The most bruising battle in the superhero world isn’t between spandex-clad characters; it’s between the publishers themselves. For more than 50 years, Marvel and DC have been locked in an epic war, tirelessly trading punches and trying to do to each other what Batman regularly does to the Joker’s face. Slugfest, the first book to tell the history of this epic rivalry into a single, juicy narrative, is the story of the greatest corporate rivalry never told. It is also an alternate history of the superhero, told through the lens of these two publishers.

Slugfest will combine primary-source reporting with in-depth research to create a more fun Barbarians at the Gate for the comic book industry. Complete with interviews with the major names in the industry, Slugfest reveals the arsenal of schemes the two companies have employed in their attempts to outmaneuver the competition, whether it be stealing ideas, poaching employees, planting spies, ripping off characters or launching price wars. Sometimes the feud has been vicious, at other times, more cordial. But it has never completely disappeared, and it simmers on a low boil to this day.

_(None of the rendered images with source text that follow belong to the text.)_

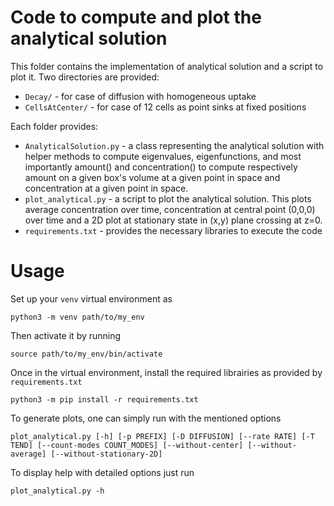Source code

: # Code to compute and plot the analytical solution

This folder contains the implementation of analytical solution and a script to plot it.
Two directories are provided:
- `Decay/` - for case of diffusion with homogeneous uptake
- `CellsAtCenter/` - for case of 12 cells as point sinks at fixed positions 

Each folder provides:
- `AnalyticalSolution.py` - a class representing the analytical solution with helper methods to compute
                            eigenvalues, eigenfunctions, and most importantly amount() and concentration()
                            to compute respectively amount on a given box's volume at a given point in space
                            and concentration at a given point in space.
- `plot_analytical.py` - a script to plot the analytical solution. 
                         This plots average concentration over time, concentration at central point (0,0,0) over time
                         and a 2D plot at stationary state in (x,y) plane crossing at z=0.
- `requirements.txt` - provides the necessary libraries to execute the code

# Usage

Set up your `venv` virtual environment as
```terminal
python3 -m venv path/to/my_env
```

Then activate it by running 
```terminal
source path/to/my_env/bin/activate
```

Once in the virtual environment, install the required librairies as provided by `requirements.txt`
```terminal
python3 -m pip install -r requirements.txt
```

To generate plots, one can simply run with the mentioned options
```terminal
plot_analytical.py [-h] [-p PREFIX] [-D DIFFUSION] [--rate RATE] [-T TEND] [--count-modes COUNT_MODES] [--without-center] [--without-average] [--without-stationary-2D]
```

To display help with detailed options just run
```terminal
plot_analytical.py -h
```
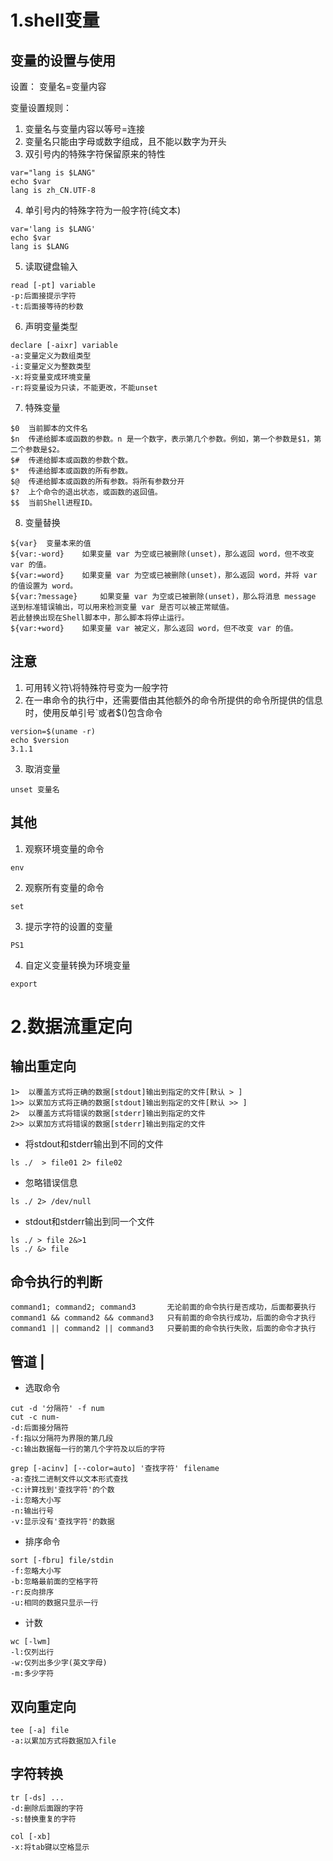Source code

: # 1.shell变量
## 变量的设置与使用

设置：
变量名=变量内容

变量设置规则：

1. 变量名与变量内容以等号=连接
2. 变量名只能由字母或数字组成，且不能以数字为开头
3. 双引号内的特殊字符保留原来的特性
```
var="lang is $LANG"
echo $var
lang is zh_CN.UTF-8
```
4. 单引号内的特殊字符为一般字符(纯文本)
```
var='lang is $LANG'
echo $var
lang is $LANG 
```

5. 读取键盘输入
```
read [-pt] variable
-p:后面接提示字符
-t:后面接等待的秒数
```

6. 声明变量类型
```
declare [-aixr] variable
-a:变量定义为数组类型
-i:变量定义为整数类型
-x:将变量变成环境变量
-r:将变量设为只读，不能更改，不能unset
```

7. 特殊变量
```
$0 	当前脚本的文件名
$n 	传递给脚本或函数的参数。n 是一个数字，表示第几个参数。例如，第一个参数是$1，第二个参数是$2。
$# 	传递给脚本或函数的参数个数。
$* 	传递给脚本或函数的所有参数。
$@ 	传递给脚本或函数的所有参数。将所有参数分开
$? 	上个命令的退出状态，或函数的返回值。
$$ 	当前Shell进程ID。
```

8. 变量替换
```
${var} 	变量本来的值
${var:-word} 	如果变量 var 为空或已被删除(unset)，那么返回 word，但不改变 var 的值。
${var:=word} 	如果变量 var 为空或已被删除(unset)，那么返回 word，并将 var 的值设置为 word。
${var:?message} 	如果变量 var 为空或已被删除(unset)，那么将消息 message 送到标准错误输出，可以用来检测变量 var 是否可以被正常赋值。
若此替换出现在Shell脚本中，那么脚本将停止运行。
${var:+word} 	如果变量 var 被定义，那么返回 word，但不改变 var 的值。
```

## 注意
1. 可用转义符\将特殊符号变为一般字符
2. 在一串命令的执行中，还需要借由其他额外的命令所提供的命令所提供的信息时，使用反单引号`或者$()包含命令
```
version=$(uname -r)
echo $version
3.1.1
```
3. 取消变量
```
unset 变量名
```

## 其他
1. 观察环境变量的命令
```
env
```

2. 观察所有变量的命令
```
set
```

3. 提示字符的设置的变量
```
PS1
```

4. 自定义变量转换为环境变量
```
export
```

# 2.数据流重定向
## 输出重定向
```
1>  以覆盖方式将正确的数据[stdout]输出到指定的文件[默认 > ]
1>> 以累加方式将正确的数据[stdout]输出到指定的文件[默认 >> ]
2>  以覆盖方式将错误的数据[stderr]输出到指定的文件
2>> 以累加方式将错误的数据[stderr]输出到指定的文件
```
* 将stdout和stderr输出到不同的文件
```
ls ./  > file01 2> file02
```
* 忽略错误信息
```
ls ./ 2> /dev/null
```
* stdout和stderr输出到同一个文件
```
ls ./ > file 2&>1
ls ./ &> file
```

## 命令执行的判断
```
command1; command2; command3       无论前面的命令执行是否成功，后面都要执行
command1 && command2 && command3   只有前面的命令执行成功，后面的命令才执行
command1 || command2 || command3   只要前面的命令执行失败，后面的命令才执行
```

## 管道 |
* 选取命令
```
cut -d '分隔符' -f num
cut -c num-
-d:后面接分隔符
-f:指以分隔符为界限的第几段
-c:输出数据每一行的第几个字符及以后的字符

grep [-acinv] [--color=auto] '查找字符' filename
-a:查找二进制文件以文本形式查找
-c:计算找到'查找字符'的个数
-i:忽略大小写
-n:输出行号
-v:显示没有'查找字符'的数据
```

* 排序命令
```
sort [-fbru] file/stdin
-f:忽略大小写
-b:忽略最前面的空格字符
-r:反向排序
-u:相同的数据只显示一行
```

* 计数
```
wc [-lwm]
-l:仅列出行
-w:仅列出多少字(英文字母)
-m:多少字符
```

## 双向重定向
```
tee [-a] file
-a:以累加方式将数据加入file
```

## 字符转换
```
tr [-ds] ...
-d:删除后面跟的字符
-s:替换重复的字符

col [-xb]
-x:将tab键以空格显示
```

The competition has spilled over to the even the casual fans, bisecting the world into two opposing tribes. You are either a Marvel or a DC fan, and allegiance is hardly a trivial matter. Perhaps the most telling question one can ask of a superhero fan is, Marvel or DC? The answer often reveals something deeper about personality, and the reason is wrapped up in the history of both companies.

DC was around 5 years old when Marvel was founded in the late 1930s and few if anyone could predict how these 2 companies would one day shape the world. The war between DC and Marvel is well documented not only between the companies but its fan base for decades. The recent moves by Marvel to take over the movie and tv show industry has only heated it up by bringing in a whole new level of interest from a group that can’t recite lines, characters and plot lines from the comics. If you were ever curious to learn about the companies, the rivalry that has captured the attention of millions and the creative force that has impacted fans across the globe then this is the book you want to read.

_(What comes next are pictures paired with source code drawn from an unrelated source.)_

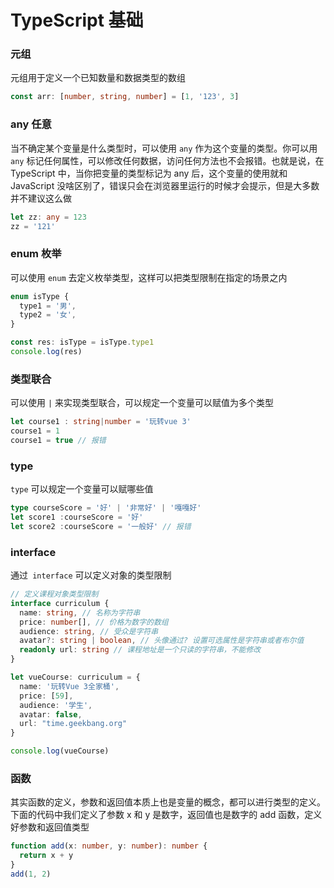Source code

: # TypeScript 基础

### 元组

元组用于定义一个已知数量和数据类型的数组

```ts
const arr: [number, string, number] = [1, '123', 3]
```

### any 任意

当不确定某个变量是什么类型时，可以使用 `any` 作为这个变量的类型。你可以用 `any` 标记任何属性，可以修改任何数据，访问任何方法也不会报错。也就是说，在 TypeScript 中，当你把变量的类型标记为 any 后，这个变量的使用就和 JavaScript 没啥区别了，错误只会在浏览器里运行的时候才会提示，但是大多数并不建议这么做

```ts
let zz: any = 123
zz = '121'
```

### enum 枚举

可以使用 `enum` 去定义枚举类型，这样可以把类型限制在指定的场景之内

```ts
enum isType {
  type1 = '男',
  type2 = '女',
}

const res: isType = isType.type1
console.log(res)
```

### 类型联合

可以使用 `|` 来实现类型联合，可以规定一个变量可以赋值为多个类型

```ts
let course1 : string|number = '玩转vue 3'
course1 = 1
course1 = true // 报错
```

### type

`type` 可以规定一个变量可以赋哪些值

```ts
type courseScore = '好' | '非常好' | '嘎嘎好'
let score1 :courseScore = '好'
let score2 :courseScore = '一般好' // 报错
```

### interface

通过` interface` 可以定义对象的类型限制

```ts
// 定义课程对象类型限制
interface curriculum {
  name: string, // 名称为字符串
  price: number[], // 价格为数字的数组
  audience: string, // 受众是字符串
  avatar?: string | boolean, // 头像通过? 设置可选属性是字符串或者布尔值
  readonly url: string // 课程地址是一个只读的字符串，不能修改
}

let vueCourse: curriculum = {
  name: '玩转Vue 3全家桶',
  price: [59],
  audience: '学生',
  avatar: false,
  url: "time.geekbang.org"
}

console.log(vueCourse)
```

### 函数

其实函数的定义，参数和返回值本质上也是变量的概念，都可以进行类型的定义。下面的代码中我们定义了参数 x 和 y 是数字，返回值也是数字的 add 函数，定义好参数和返回值类型

```ts
function add(x: number, y: number): number {
  return x + y
}
add(1, 2)
```





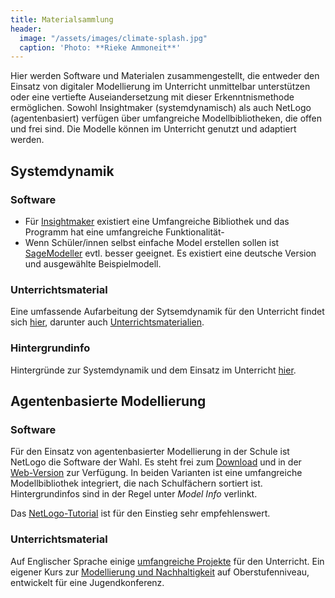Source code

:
 ```yaml
---
title: Materialsammlung
header:
  image: "/assets/images/climate-splash.jpg"
  caption: 'Photo: **Rieke Ammoneit**'
---
```


Hier werden Software und Materialen zusammengestellt, die entweder den Einsatz von digitaler Modellierung im Unterricht unmittelbar unterstützen oder eine vertiefte Auseiandersetzung mit dieser Erkenntnismethode ermöglichen. Sowohl Insightmaker (systemdynamisch) als auch NetLogo (agentenbasiert) verfügen über umfangreiche Modellbibliotheken, die offen und frei sind. Die Modelle können im Unterricht genutzt und adaptiert werden.
<!--more-->

## Systemdynamik
### Software
* Für [Insightmaker](https://insightmaker.com/explore) existiert eine Umfangreiche Bibliothek und das Programm hat eine umfangreiche Funktionalität- 
* Wenn Schüler/innen selbst einfache Model erstellen sollen ist [SageModeller](https://sagemodeler.concord.org/) evtl. besser geeignet. Es existiert eine deutsche Version und ausgewählte Beispielmodell. 

### Unterrichtsmaterial
Eine umfassende Aufarbeitung der Sytsemdynamik für den Unterricht findet sich [hier](http://www.clexchange.org/), darunter auch [Unterrichtsmaterialien](http://www.clexchange.org/cleproducts/shapeofchange_lessons.asp). 

### Hintergrundinfo
Hintergründe zur Systemdynamik und dem Einsatz im Unterricht [hier](http://www.clexchange.org/gettingstarted/intropacket.asp).

## Agentenbasierte Modellierung
### Software
Für den Einsatz von agentenbasierter Modellierung in der Schule ist NetLogo die Software der Wahl. Es steht frei zum [Download](http://ccl.northwestern.edu/netlogo/) und in der [Web-Version](http://www.netlogoweb.org/launch#http://www.netlogoweb.org/assets/modelslib/Sample%20Models/Biology/Ants.nlogo) zur Verfügung. In beiden Varianten ist eine umfangreiche Modellbibliothek integriert, die nach Schulfächern sortiert ist. Hintergrundinfos sind in der Regel unter *Model Info* verlinkt.

Das [NetLogo-Tutorial](https://ccl.northwestern.edu/netlogo/docs/tutorial1.html) ist für den Einstieg sehr empfehlenswert. 

### Unterrichtsmaterial
Auf Englischer Sprache einige [umfangreiche Projekte](http://ccl.northwestern.edu/classroom%20resourses.shtml) für den Unterricht.
Ein eigener Kurs zur [Modellierung und Nachhaltigkeit](https://ammrie.github.io/sustainablityNetLogo//unit00/unit00-02_intro.html) auf Oberstufenniveau, entwickelt für eine Jugendkonferenz.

Reed Tucker provides tons of details with great quotes from editors, artists and writers who talk about their time with the comic legends and how it affected their lives.  We get an inside perspective from respected names in the industry that at times feels like we could be in the pub listening to some juicy gossip over a pint thanks to the way Tucker writes with ease and familiarity.

They copied one another, stole from each other, pushed each other to hit new creative heights, and reflect the culture/events around them to create stories and characters to help society deal with the world. Through their successes and failures they extended the life of comics from being something only for young kids to being an interest even adults wanted to share. Tucker showcased all this through business and historical lessons that were easy to follow to the point you could see this book being used in a classroom.

It hasn’t all been massive success as we learn about the struggles they faced to the point they nearly decided to ‘share’ intellectual property which would have given every fan their dream – too bad money overrules fan dreams. He did touch upon how the rivalry has moved to film and included tidbits on some of the newer additions.

If you’re a fan or even just a bit curious you should check this out because Tucker did an excellent job in research, writing and presentation. It was often difficult to put down as he has this way of making these two giants seem more like complex, intriguing characters in an all-out battle rather than companies carving out their space on an economic landscape.

Thank you to Netgalley and Da Capo Press for allowing me to review this!